**Problem details:** Every line containing "Five" should be copied out. Go through the entries and find them.

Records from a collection
-- Opening Marker --
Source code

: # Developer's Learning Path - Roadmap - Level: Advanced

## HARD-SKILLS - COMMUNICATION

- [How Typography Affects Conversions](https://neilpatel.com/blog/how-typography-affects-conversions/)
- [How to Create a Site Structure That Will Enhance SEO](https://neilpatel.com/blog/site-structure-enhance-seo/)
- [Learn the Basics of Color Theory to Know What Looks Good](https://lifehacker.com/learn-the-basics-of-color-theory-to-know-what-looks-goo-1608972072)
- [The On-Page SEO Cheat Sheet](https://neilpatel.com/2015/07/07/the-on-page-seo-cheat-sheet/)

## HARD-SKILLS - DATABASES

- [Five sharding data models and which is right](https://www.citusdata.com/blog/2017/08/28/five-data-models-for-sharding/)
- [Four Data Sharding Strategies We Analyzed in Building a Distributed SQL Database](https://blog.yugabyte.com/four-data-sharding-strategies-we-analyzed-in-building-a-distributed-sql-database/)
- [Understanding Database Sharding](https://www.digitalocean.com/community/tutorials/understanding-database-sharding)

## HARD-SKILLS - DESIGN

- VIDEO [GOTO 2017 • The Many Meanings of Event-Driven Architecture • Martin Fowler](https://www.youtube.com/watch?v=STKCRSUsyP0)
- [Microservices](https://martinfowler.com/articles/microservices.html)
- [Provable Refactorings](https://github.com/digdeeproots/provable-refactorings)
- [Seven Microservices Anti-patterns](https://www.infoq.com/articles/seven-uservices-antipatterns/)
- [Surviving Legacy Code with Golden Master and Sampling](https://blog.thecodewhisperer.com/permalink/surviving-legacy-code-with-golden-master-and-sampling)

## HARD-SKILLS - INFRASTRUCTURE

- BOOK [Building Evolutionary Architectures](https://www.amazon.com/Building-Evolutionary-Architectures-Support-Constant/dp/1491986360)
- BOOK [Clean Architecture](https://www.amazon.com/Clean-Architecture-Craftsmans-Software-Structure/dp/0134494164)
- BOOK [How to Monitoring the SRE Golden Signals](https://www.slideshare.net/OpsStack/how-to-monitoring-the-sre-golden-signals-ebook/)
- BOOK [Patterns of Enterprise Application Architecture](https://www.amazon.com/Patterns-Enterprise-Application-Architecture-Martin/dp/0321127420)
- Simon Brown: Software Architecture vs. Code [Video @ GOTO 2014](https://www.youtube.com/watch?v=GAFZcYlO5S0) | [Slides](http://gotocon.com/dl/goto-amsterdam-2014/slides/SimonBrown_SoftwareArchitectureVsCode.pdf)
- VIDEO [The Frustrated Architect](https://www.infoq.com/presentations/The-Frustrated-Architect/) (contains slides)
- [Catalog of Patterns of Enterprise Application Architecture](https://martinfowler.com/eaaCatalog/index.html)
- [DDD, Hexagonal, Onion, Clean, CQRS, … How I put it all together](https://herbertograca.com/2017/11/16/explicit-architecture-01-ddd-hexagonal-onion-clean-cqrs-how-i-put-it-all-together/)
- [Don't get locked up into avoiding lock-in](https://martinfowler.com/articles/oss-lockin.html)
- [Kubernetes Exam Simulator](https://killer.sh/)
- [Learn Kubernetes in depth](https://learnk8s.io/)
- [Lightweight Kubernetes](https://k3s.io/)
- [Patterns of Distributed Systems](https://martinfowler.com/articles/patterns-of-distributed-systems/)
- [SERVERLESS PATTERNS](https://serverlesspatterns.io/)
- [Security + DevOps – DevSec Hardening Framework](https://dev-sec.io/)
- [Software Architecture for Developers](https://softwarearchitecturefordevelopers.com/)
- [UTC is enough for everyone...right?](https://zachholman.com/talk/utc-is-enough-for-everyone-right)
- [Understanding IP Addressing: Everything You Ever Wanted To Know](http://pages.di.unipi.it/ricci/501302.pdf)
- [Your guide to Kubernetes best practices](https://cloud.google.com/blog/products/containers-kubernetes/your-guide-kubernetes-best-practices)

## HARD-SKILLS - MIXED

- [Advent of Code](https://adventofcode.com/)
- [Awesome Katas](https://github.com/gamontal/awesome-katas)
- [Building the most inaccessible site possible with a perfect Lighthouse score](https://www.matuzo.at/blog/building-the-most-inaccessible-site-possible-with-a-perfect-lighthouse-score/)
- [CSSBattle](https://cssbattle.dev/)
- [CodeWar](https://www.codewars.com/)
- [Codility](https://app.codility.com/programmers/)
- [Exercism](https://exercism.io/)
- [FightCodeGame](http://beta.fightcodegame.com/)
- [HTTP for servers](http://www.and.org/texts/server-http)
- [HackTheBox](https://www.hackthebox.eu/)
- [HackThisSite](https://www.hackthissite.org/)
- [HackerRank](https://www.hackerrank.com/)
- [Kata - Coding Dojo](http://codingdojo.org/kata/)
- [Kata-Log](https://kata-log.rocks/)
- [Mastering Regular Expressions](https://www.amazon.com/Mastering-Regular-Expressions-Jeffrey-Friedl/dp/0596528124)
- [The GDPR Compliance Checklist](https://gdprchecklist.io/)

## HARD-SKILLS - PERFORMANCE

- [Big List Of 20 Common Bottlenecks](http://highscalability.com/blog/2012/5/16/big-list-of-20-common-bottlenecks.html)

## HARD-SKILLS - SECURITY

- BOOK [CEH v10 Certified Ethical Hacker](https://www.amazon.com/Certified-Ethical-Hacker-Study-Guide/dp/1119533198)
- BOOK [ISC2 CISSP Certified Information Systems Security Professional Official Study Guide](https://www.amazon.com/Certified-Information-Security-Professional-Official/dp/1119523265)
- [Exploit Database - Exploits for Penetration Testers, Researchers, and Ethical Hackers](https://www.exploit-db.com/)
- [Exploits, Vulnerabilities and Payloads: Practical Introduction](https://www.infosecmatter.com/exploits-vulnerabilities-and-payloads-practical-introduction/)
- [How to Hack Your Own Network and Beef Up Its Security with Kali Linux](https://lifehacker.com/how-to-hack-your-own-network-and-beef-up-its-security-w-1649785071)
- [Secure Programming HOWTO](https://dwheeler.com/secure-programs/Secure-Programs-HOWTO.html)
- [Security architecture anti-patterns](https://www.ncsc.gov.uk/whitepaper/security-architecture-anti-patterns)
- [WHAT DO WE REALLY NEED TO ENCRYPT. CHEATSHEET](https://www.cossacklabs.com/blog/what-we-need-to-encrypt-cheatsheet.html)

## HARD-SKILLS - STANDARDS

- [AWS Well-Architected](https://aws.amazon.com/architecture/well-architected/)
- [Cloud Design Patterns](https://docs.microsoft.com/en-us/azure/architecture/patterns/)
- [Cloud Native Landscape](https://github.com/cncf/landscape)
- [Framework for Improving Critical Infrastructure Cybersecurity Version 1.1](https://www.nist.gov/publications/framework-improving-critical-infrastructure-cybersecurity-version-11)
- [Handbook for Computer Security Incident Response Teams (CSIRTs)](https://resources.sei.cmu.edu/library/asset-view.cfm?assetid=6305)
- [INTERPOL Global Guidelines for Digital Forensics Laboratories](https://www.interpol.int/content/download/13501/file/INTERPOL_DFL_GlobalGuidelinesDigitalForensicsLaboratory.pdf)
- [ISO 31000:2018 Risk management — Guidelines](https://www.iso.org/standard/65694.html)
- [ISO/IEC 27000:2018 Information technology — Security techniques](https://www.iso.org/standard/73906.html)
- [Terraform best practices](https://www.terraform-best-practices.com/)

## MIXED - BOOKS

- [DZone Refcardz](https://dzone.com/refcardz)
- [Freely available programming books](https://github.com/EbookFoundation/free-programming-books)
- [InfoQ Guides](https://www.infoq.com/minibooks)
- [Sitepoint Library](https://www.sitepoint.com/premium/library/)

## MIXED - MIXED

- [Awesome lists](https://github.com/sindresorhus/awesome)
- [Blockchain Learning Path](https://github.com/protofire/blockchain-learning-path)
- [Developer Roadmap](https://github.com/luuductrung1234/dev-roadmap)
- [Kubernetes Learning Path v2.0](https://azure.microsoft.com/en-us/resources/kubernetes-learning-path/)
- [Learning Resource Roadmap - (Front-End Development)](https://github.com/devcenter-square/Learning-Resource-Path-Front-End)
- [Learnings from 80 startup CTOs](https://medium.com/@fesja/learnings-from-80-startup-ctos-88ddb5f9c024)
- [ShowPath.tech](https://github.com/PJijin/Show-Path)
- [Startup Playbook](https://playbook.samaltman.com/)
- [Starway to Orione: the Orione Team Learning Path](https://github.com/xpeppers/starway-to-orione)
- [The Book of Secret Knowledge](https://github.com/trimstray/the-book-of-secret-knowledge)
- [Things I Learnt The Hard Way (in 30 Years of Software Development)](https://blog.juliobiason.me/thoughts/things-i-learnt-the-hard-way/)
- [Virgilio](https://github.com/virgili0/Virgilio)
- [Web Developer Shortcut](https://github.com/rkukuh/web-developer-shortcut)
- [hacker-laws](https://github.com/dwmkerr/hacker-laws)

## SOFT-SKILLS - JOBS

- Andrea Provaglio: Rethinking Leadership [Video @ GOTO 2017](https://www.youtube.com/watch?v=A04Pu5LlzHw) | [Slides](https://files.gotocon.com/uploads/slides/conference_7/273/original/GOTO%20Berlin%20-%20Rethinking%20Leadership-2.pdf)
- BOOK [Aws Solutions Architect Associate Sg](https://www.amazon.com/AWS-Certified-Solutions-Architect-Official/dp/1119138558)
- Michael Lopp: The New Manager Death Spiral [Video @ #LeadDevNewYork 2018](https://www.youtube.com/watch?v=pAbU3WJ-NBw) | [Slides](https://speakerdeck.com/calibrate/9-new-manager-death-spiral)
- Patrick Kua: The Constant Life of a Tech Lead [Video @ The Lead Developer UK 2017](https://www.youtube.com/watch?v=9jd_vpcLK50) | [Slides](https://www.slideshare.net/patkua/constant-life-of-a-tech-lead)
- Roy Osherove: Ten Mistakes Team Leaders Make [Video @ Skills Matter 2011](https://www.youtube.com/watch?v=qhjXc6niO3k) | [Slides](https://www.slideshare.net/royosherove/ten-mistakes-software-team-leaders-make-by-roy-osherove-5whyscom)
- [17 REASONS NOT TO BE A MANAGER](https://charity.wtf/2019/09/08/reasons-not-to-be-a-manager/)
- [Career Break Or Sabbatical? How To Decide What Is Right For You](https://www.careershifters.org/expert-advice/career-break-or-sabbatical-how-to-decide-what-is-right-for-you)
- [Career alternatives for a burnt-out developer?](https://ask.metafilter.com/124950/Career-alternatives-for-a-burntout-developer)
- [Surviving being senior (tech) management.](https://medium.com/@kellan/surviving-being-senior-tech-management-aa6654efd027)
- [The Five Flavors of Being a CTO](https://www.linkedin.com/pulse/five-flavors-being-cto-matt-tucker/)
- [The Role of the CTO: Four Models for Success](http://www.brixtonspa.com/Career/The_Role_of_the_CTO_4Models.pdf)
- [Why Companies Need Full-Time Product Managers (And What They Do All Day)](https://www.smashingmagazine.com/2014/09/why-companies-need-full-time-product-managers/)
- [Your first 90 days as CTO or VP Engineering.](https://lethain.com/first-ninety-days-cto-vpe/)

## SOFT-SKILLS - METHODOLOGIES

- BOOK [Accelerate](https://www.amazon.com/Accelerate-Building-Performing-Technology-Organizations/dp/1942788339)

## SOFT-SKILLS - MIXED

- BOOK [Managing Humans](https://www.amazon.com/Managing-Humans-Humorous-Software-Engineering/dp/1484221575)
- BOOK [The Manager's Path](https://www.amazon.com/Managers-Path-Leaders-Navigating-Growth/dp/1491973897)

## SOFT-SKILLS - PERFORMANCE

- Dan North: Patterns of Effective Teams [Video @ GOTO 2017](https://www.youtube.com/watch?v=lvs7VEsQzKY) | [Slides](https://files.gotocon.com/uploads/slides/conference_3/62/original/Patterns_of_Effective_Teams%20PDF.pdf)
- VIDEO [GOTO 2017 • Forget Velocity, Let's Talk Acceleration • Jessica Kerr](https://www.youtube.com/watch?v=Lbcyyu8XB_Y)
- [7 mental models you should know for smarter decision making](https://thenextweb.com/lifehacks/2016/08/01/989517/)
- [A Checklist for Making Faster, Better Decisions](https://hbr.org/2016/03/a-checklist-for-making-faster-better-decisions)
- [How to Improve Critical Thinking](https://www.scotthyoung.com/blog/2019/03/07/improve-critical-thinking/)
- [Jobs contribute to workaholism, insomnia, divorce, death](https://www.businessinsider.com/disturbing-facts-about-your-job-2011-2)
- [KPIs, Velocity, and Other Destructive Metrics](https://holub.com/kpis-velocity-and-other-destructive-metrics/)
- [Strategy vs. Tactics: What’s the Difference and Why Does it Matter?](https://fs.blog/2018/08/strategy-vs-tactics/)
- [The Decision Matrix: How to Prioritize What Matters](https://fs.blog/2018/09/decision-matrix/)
-- Closing Marker --
**Expected answer:**
- [Five sharding data models and which is right](https://www.citusdata.com/blog/2017/08/28/five-data-models-for-sharding/)
- [The Five Flavors of Being a CTO](https://www.linkedin.com/pulse/five-flavors-being-cto-matt-tucker/)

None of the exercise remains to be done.